■ **PROBLEM DETAILS**:
Extract the full listing verbatim and drop any pictures from your copy.

■ **DATA SHOWN**:
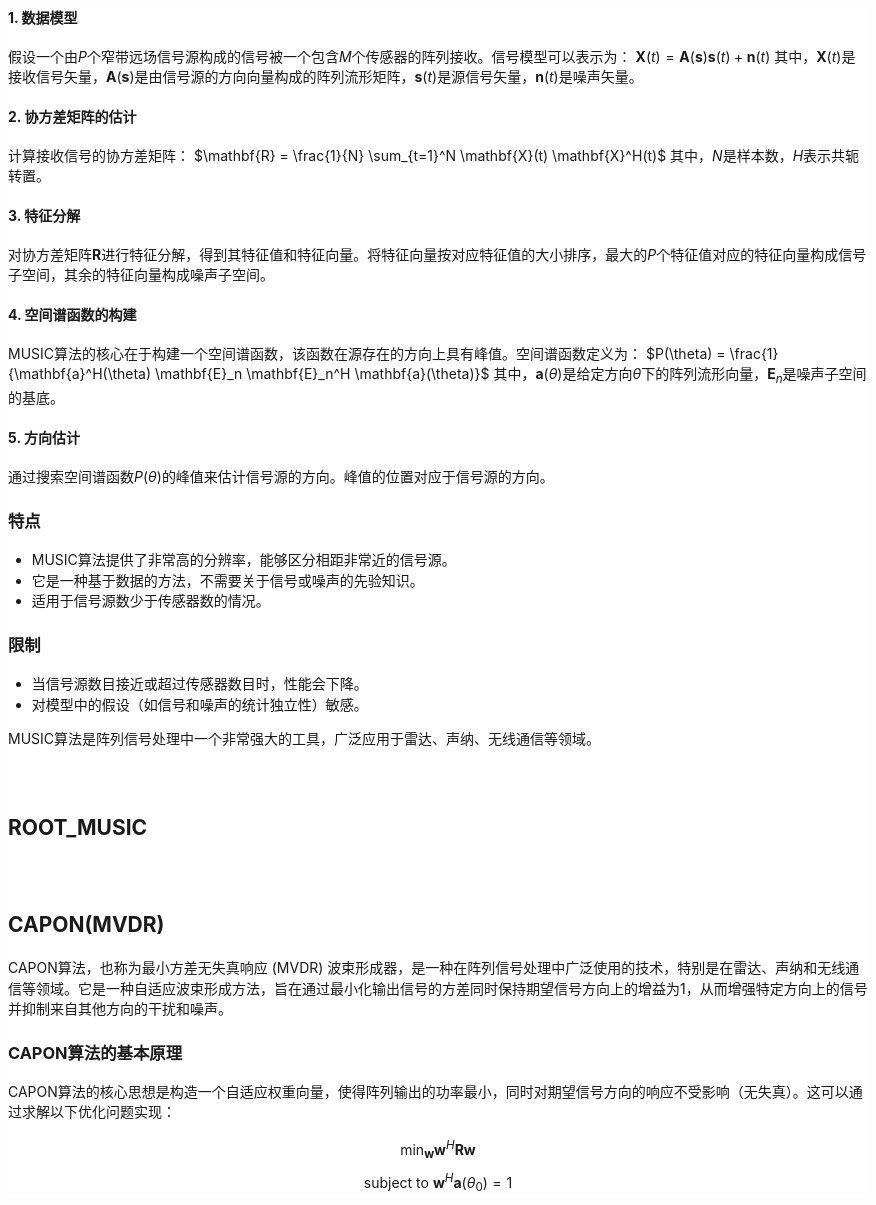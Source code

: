 #### 1. 数据模型
假设一个由$P$个窄带远场信号源构成的信号被一个包含$M$个传感器的阵列接收。信号模型可以表示为：
$\mathbf{X}(t) = \mathbf{A}(\mathbf{s}) \mathbf{s}(t) + \mathbf{n}(t)$
其中，$\mathbf{X}(t)$是接收信号矢量，$\mathbf{A}(\mathbf{s})$是由信号源的方向向量构成的阵列流形矩阵，$\mathbf{s}(t)$是源信号矢量，$\mathbf{n}(t)$是噪声矢量。

#### 2. 协方差矩阵的估计
计算接收信号的协方差矩阵：
$\mathbf{R} = \frac{1}{N} \sum_{t=1}^N \mathbf{X}(t) \mathbf{X}^H(t)$
其中，$N$是样本数，$H$表示共轭转置。

#### 3. 特征分解
对协方差矩阵$\mathbf{R}$进行特征分解，得到其特征值和特征向量。将特征向量按对应特征值的大小排序，最大的$P$个特征值对应的特征向量构成信号子空间，其余的特征向量构成噪声子空间。

#### 4. 空间谱函数的构建
MUSIC算法的核心在于构建一个空间谱函数，该函数在源存在的方向上具有峰值。空间谱函数定义为：
$P(\theta) = \frac{1}{\mathbf{a}^H(\theta) \mathbf{E}_n \mathbf{E}_n^H \mathbf{a}(\theta)}$
其中，$\mathbf{a}(\theta)$是给定方向$\theta$下的阵列流形向量，$\mathbf{E}_n$是噪声子空间的基底。

#### 5. 方向估计
通过搜索空间谱函数$P(\theta)$的峰值来估计信号源的方向。峰值的位置对应于信号源的方向。

### 特点
- MUSIC算法提供了非常高的分辨率，能够区分相距非常近的信号源。
- 它是一种基于数据的方法，不需要关于信号或噪声的先验知识。
- 适用于信号源数少于传感器数的情况。

### 限制
- 当信号源数目接近或超过传感器数目时，性能会下降。
- 对模型中的假设（如信号和噪声的统计独立性）敏感。

MUSIC算法是阵列信号处理中一个非常强大的工具，广泛应用于雷达、声纳、无线通信等领域。


<br>

## ROOT_MUSIC


<br>

## CAPON(MVDR)

CAPON算法，也称为最小方差无失真响应 (MVDR) 波束形成器，是一种在阵列信号处理中广泛使用的技术，特别是在雷达、声纳和无线通信等领域。它是一种自适应波束形成方法，旨在通过最小化输出信号的方差同时保持期望信号方向上的增益为1，从而增强特定方向上的信号并抑制来自其他方向的干扰和噪声。

### CAPON算法的基本原理

CAPON算法的核心思想是构造一个自适应权重向量，使得阵列输出的功率最小，同时对期望信号方向的响应不受影响（无失真）。这可以通过求解以下优化问题实现：

$$ \min_{\mathbf{w}} \mathbf{w}^H \mathbf{R} \mathbf{w} $$
$$ \text{subject to } \mathbf{w}^H \mathbf{a}(\theta_0) = 1 $$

■ **OUTPUT**:
Source code

: #### 1. 数据模型
假设一个由$P$个窄带远场信号源构成的信号被一个包含$M$个传感器的阵列接收。信号模型可以表示为：
$\mathbf{X}(t) = \mathbf{A}(\mathbf{s}) \mathbf{s}(t) + \mathbf{n}(t)$
其中，$\mathbf{X}(t)$是接收信号矢量，$\mathbf{A}(\mathbf{s})$是由信号源的方向向量构成的阵列流形矩阵，$\mathbf{s}(t)$是源信号矢量，$\mathbf{n}(t)$是噪声矢量。

#### 2. 协方差矩阵的估计
计算接收信号的协方差矩阵：
$\mathbf{R} = \frac{1}{N} \sum_{t=1}^N \mathbf{X}(t) \mathbf{X}^H(t)$
其中，$N$是样本数，$H$表示共轭转置。

#### 3. 特征分解
对协方差矩阵$\mathbf{R}$进行特征分解，得到其特征值和特征向量。将特征向量按对应特征值的大小排序，最大的$P$个特征值对应的特征向量构成信号子空间，其余的特征向量构成噪声子空间。

#### 4. 空间谱函数的构建
MUSIC算法的核心在于构建一个空间谱函数，该函数在源存在的方向上具有峰值。空间谱函数定义为：
$P(\theta) = \frac{1}{\mathbf{a}^H(\theta) \mathbf{E}_n \mathbf{E}_n^H \mathbf{a}(\theta)}$
其中，$\mathbf{a}(\theta)$是给定方向$\theta$下的阵列流形向量，$\mathbf{E}_n$是噪声子空间的基底。

#### 5. 方向估计
通过搜索空间谱函数$P(\theta)$的峰值来估计信号源的方向。峰值的位置对应于信号源的方向。

### 特点
- MUSIC算法提供了非常高的分辨率，能够区分相距非常近的信号源。
- 它是一种基于数据的方法，不需要关于信号或噪声的先验知识。
- 适用于信号源数少于传感器数的情况。

### 限制
- 当信号源数目接近或超过传感器数目时，性能会下降。
- 对模型中的假设（如信号和噪声的统计独立性）敏感。

MUSIC算法是阵列信号处理中一个非常强大的工具，广泛应用于雷达、声纳、无线通信等领域。


<br>

## ROOT_MUSIC


<br>

## CAPON(MVDR)

CAPON算法，也称为最小方差无失真响应 (MVDR) 波束形成器，是一种在阵列信号处理中广泛使用的技术，特别是在雷达、声纳和无线通信等领域。它是一种自适应波束形成方法，旨在通过最小化输出信号的方差同时保持期望信号方向上的增益为1，从而增强特定方向上的信号并抑制来自其他方向的干扰和噪声。

### CAPON算法的基本原理

CAPON算法的核心思想是构造一个自适应权重向量，使得阵列输出的功率最小，同时对期望信号方向的响应不受影响（无失真）。这可以通过求解以下优化问题实现：

$$ \min_{\mathbf{w}} \mathbf{w}^H \mathbf{R} \mathbf{w} $$
$$ \text{subject to } \mathbf{w}^H \mathbf{a}(\theta_0) = 1 $$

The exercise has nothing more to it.